How to Defend Against Nation State Attackers: Part Two
January 26th, 2018
[Reader’s Note:] This is the second installment in a series of blog posts describing a four-step process for using open source threat intelligence (OSINT) to create effective defenses against nation-state attackers. If you missed Part One, check it out here!
Step Two: Think and Act Like Your Nation-State Adversaries
Most people in the business world have heard of Sun Tzu, the 5th century Chinese military strategist, general, and the author of The Art of War. One of the key principles in The Art of War has great relevance for cybersecurity pros battling nation-state attackers today. Loosely translated, that principle is: “To know your enemy, you must become your enemy.”
In other words, to fend off nation-state attackers, cybersecurity pros need to start thinking like they do, and mimicking their actions. Security teams must adopt their strategies and use the same techniques as their attackers by utilizing tools like Google, Yahoo and Bing to continually scour their own organizations looking for exploitable data.
Items left exposed unintentionally on websites like directory listings and database schemas, or subtle on-screen listings of the products or technologies being used, such as server versions or release numbers are prime targets. Match any of these goodies with a known vulnerability, and it’s GO time.

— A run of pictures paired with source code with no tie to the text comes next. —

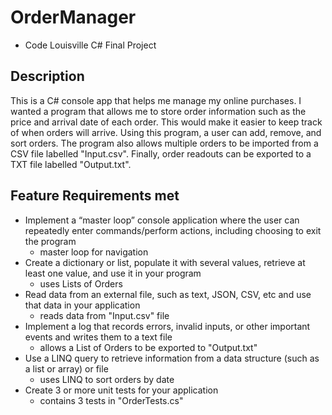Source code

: # OrderManager
- Code Louisville C# Final Project

## Description
This is a C# console app that helps me manage my online purchases. I wanted a program that allows me to store order information such as the price and arrival date of each order. This would make it easier to keep track of when orders will arrive. Using this program, a user can add, remove, and sort orders. The program also allows multiple orders to be imported from a CSV file labelled "Input.csv". Finally, order readouts can be exported to a TXT file labelled "Output.txt".

## Feature Requirements met
- Implement a “master loop” console application where the user can repeatedly enter commands/perform actions, including choosing to exit the program
    - master loop for navigation
- Create a dictionary or list, populate it with several values, retrieve at least one value, and use it in your program
    - uses Lists of Orders
- Read data from an external file, such as text, JSON, CSV, etc and use that data in your application
    - reads data from "Input.csv" file
- Implement a log that records errors, invalid inputs, or other important events and writes them to a text file
    - allows a List of Orders to be exported to "Output.txt"
- Use a LINQ query to retrieve information from a data structure (such as a list or array) or file
    - uses LINQ to sort orders by date
- Create 3 or more unit tests for your application
    - contains 3 tests in "OrderTests.cs"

That is why it is critically important for security teams to utilize Google Search and other tools to look at their own organization’s digital footprint just as an attacker would. OSINT resources can give you a better idea about the latest things attackers are looking for.

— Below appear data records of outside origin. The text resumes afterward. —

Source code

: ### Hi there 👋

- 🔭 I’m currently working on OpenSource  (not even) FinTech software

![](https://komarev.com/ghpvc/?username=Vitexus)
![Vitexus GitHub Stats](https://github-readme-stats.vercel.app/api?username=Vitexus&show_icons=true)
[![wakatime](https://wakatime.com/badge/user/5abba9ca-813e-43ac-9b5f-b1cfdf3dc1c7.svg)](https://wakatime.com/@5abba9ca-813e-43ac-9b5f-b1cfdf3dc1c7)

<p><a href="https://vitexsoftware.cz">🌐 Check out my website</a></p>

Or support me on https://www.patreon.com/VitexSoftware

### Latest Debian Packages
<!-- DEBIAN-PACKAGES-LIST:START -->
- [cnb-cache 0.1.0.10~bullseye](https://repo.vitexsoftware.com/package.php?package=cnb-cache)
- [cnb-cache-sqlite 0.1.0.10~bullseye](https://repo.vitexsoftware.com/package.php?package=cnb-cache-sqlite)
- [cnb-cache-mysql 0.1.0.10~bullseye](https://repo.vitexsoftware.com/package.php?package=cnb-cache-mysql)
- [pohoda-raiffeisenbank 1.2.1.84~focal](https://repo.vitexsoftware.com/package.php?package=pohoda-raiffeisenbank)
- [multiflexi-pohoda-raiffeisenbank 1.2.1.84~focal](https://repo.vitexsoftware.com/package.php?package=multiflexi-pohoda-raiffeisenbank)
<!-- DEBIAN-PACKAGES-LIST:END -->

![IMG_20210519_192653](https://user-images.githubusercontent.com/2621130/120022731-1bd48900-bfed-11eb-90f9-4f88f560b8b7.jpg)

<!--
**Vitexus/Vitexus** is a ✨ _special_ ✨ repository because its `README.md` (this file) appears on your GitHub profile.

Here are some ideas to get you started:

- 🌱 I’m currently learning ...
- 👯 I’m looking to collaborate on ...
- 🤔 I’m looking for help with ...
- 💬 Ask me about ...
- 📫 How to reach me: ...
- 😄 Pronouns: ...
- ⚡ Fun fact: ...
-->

Security teams must be relentless in not only rooting out their organization’s exploitable data, but also fast and thorough take down. This goes for all sensitive data relating to your organization wherever it exists online. Keeping tabs on OSINT data can tip teams off to online locations where exploitable data about their organizations live, such as on text storage and sharing websites like Pastebin.
While OSINT can help you to find these items, it’s up to you to take them down or out of play quickly. That’s where it helps to have vendors or partners who have relationships with the people behind these web entities and who can hasten clean-ups.

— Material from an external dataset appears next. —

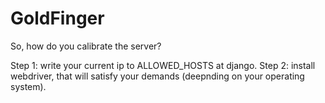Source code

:# GoldFinger

So, how do you calibrate the server?

Step 1: write your current ip to ALLOWED_HOSTS at django.
Step 2: install webdriver, that will satisfy your demands (deepnding on your operating system).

The key takeaway is to think like your enemy and understand that they are continually on the hunt for exploitable data to use against your organization. Use the same tools (including OSINT) to find the same sensitive data – and then be quick about getting rid of it.
That’s one of the ways OSINT can help you and your team to find exploitable data in your organization’s digital footprint and deal with it before your nation-state attackers can. If you win these battles, you’ll win the war.